*** Begin section ***

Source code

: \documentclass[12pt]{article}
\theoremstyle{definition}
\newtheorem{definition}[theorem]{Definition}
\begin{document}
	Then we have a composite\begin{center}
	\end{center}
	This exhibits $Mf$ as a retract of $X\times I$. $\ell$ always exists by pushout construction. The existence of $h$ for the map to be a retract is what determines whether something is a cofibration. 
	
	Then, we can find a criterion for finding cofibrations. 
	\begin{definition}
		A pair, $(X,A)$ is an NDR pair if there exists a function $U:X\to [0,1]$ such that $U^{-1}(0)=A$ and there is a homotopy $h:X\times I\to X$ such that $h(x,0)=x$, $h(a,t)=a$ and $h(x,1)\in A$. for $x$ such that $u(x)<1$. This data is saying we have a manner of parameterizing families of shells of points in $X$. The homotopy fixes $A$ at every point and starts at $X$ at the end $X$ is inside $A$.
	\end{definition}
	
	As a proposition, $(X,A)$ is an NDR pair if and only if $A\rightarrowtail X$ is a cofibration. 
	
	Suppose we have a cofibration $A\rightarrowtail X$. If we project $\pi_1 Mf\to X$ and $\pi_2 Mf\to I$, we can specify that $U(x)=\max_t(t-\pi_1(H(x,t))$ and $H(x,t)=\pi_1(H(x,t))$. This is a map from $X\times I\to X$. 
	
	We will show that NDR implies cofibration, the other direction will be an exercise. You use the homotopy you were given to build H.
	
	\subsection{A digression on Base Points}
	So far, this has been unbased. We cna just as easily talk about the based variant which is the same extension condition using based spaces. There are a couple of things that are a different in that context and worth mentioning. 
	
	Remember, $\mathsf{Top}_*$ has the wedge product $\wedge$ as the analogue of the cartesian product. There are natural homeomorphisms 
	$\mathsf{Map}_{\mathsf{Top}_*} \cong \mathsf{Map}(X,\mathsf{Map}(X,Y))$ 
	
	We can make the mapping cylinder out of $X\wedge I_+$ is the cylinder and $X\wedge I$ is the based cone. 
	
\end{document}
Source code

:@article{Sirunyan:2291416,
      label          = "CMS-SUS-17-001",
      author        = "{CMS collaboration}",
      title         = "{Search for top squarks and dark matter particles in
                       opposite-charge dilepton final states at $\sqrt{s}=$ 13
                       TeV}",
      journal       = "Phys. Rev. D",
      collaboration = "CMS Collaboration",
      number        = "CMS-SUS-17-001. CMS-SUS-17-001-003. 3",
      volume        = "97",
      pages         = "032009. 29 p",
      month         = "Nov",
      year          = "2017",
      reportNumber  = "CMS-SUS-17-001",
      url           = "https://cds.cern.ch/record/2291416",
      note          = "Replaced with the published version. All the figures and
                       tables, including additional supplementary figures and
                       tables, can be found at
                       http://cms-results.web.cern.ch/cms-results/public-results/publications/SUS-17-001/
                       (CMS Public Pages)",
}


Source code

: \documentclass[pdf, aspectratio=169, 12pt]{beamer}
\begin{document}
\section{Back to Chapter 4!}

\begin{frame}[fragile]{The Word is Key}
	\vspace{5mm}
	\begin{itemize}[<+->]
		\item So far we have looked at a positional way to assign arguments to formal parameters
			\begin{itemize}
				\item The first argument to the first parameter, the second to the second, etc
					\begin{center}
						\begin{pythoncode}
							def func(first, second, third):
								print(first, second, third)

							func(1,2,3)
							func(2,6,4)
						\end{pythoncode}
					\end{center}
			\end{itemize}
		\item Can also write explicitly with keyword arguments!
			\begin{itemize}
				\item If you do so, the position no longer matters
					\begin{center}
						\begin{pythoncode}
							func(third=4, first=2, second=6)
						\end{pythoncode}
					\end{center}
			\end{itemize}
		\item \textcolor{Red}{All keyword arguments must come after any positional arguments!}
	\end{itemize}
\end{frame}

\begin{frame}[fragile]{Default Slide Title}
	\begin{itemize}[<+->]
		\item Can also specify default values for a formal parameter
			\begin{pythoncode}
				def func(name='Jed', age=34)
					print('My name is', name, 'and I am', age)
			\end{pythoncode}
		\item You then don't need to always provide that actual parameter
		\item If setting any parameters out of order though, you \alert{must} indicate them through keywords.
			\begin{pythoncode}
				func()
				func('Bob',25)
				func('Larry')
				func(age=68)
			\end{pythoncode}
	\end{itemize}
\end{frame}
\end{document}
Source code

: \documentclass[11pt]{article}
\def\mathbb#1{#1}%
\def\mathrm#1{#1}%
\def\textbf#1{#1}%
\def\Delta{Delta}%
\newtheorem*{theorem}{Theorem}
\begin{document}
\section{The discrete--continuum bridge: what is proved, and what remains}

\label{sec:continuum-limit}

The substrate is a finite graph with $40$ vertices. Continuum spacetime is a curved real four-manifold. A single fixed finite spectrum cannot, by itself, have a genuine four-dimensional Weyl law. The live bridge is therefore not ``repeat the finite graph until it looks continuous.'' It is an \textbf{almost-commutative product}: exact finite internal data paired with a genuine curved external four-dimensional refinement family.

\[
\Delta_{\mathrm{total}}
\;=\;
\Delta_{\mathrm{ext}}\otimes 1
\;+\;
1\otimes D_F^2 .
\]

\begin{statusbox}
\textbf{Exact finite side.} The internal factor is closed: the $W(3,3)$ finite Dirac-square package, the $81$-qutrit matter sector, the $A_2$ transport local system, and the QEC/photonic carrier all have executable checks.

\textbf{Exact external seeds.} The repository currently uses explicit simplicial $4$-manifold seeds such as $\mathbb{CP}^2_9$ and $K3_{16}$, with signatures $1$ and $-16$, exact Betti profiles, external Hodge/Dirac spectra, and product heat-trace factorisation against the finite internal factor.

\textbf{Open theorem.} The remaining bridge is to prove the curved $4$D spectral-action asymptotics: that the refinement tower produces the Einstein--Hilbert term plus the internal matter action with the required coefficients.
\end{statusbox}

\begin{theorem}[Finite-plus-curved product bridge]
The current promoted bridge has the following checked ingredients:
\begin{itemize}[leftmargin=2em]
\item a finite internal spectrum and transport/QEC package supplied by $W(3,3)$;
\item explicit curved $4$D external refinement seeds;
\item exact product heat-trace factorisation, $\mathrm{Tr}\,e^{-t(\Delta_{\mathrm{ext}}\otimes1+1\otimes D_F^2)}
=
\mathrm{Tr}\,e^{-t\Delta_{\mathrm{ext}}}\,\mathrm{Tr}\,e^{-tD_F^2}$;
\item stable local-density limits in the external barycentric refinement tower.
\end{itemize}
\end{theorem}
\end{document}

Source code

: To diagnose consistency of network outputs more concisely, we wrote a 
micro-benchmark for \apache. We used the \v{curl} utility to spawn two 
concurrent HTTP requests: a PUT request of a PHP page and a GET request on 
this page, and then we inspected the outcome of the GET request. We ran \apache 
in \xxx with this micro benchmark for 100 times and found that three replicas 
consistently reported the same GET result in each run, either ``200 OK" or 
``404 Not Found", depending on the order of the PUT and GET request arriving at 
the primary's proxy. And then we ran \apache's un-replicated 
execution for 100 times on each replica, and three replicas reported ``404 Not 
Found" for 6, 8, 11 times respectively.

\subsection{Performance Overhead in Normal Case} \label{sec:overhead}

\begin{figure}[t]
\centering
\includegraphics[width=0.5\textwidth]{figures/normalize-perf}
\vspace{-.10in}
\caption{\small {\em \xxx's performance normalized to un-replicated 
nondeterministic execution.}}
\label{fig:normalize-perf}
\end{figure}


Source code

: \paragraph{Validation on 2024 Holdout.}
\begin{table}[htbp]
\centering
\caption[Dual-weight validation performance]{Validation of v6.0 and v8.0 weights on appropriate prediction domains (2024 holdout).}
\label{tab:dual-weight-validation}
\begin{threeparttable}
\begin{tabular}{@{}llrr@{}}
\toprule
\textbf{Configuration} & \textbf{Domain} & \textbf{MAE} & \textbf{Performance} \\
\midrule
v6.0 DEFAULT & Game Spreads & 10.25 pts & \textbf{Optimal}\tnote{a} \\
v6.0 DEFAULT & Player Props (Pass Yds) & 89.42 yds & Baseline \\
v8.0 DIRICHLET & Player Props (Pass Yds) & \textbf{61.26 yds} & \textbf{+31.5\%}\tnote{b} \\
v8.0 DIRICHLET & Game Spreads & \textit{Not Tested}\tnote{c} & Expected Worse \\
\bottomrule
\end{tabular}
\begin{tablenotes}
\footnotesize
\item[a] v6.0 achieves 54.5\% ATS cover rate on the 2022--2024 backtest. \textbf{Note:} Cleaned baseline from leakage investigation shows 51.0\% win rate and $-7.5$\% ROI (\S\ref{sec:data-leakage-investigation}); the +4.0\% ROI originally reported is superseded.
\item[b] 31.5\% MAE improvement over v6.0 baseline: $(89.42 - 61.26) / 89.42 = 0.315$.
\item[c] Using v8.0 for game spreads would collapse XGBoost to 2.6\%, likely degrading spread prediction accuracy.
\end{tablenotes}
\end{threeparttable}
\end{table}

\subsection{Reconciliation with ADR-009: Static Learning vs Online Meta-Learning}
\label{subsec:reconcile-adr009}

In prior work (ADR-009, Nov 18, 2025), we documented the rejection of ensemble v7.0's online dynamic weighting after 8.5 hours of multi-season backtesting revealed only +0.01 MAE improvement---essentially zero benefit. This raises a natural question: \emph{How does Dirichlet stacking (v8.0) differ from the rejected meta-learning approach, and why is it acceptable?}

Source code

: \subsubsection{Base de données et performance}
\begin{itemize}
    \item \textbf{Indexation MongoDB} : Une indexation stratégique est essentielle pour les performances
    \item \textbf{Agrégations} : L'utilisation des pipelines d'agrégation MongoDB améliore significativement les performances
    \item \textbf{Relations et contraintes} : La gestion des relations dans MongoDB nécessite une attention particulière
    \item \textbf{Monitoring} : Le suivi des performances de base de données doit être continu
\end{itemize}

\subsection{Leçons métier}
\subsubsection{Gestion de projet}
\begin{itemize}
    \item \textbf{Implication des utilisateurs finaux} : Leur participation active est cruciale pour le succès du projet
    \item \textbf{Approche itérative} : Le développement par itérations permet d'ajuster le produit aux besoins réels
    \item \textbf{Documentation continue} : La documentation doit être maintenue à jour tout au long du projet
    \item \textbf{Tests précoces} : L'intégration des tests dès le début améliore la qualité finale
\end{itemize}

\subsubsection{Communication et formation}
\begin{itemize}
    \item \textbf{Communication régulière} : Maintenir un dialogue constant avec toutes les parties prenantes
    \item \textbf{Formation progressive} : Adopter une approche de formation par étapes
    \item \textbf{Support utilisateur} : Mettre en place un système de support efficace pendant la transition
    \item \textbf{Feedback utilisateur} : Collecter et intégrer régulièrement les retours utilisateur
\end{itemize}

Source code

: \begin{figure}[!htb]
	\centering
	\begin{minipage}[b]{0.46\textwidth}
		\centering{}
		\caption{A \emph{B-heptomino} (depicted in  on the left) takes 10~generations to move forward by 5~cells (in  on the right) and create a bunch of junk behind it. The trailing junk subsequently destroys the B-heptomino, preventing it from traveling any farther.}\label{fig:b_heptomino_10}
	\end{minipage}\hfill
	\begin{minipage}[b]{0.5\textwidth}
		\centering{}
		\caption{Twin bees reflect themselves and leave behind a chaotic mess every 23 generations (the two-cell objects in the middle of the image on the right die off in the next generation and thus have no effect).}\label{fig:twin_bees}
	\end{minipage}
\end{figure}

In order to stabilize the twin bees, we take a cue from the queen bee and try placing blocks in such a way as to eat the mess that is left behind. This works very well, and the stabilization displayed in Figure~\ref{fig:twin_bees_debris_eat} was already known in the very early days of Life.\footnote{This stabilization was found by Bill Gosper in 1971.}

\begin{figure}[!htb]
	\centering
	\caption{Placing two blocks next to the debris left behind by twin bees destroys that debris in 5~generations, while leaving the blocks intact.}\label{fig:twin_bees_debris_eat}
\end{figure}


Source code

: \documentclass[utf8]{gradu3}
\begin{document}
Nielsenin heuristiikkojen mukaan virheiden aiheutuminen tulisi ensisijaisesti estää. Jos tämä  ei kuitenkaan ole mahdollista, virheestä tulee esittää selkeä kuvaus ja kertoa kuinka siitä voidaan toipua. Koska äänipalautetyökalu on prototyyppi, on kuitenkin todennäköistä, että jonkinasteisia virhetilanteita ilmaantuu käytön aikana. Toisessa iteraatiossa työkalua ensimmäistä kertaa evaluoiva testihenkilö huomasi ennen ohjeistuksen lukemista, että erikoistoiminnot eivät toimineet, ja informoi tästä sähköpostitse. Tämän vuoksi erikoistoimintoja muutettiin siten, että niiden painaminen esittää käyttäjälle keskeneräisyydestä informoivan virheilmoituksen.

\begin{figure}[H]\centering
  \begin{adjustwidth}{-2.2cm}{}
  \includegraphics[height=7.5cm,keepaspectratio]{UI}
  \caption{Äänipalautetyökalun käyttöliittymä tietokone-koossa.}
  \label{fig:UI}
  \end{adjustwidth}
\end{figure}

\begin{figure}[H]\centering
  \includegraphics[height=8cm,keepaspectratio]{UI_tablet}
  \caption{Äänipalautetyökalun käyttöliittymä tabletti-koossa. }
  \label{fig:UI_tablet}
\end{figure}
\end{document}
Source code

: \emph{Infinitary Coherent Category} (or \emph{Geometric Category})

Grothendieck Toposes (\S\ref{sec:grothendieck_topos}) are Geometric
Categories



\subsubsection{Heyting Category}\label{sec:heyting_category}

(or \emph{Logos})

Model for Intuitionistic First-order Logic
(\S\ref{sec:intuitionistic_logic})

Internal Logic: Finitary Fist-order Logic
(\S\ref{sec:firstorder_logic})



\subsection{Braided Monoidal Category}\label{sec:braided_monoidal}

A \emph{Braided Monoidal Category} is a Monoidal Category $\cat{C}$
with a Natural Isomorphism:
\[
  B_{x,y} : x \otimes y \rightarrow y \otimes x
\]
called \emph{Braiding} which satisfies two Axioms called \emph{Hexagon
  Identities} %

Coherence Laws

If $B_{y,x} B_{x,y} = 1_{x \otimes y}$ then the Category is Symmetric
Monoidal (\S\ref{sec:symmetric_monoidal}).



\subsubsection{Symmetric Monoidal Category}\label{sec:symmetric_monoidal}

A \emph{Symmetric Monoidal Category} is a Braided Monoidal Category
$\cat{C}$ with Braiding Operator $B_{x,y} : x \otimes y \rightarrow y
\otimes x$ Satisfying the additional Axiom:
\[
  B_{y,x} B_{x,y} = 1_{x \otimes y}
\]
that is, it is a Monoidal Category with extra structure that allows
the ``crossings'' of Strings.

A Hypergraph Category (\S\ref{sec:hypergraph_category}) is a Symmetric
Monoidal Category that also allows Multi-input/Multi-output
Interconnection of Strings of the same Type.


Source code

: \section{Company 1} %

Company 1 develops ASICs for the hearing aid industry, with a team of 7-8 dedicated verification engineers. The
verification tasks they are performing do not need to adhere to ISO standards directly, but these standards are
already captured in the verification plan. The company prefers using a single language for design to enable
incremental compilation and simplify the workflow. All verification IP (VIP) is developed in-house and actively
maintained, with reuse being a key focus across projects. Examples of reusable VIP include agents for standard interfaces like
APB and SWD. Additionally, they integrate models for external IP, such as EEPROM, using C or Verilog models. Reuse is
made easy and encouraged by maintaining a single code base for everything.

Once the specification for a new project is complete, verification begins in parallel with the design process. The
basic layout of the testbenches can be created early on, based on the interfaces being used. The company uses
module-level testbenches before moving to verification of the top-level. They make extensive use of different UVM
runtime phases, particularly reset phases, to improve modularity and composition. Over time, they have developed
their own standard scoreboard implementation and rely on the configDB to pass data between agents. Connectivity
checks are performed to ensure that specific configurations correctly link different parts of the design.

*** End section ***

YOUR TASK -> A single number is expected: how many lines of the data hold the string "must".

ANSWER TO THIS PROBLEM -> 2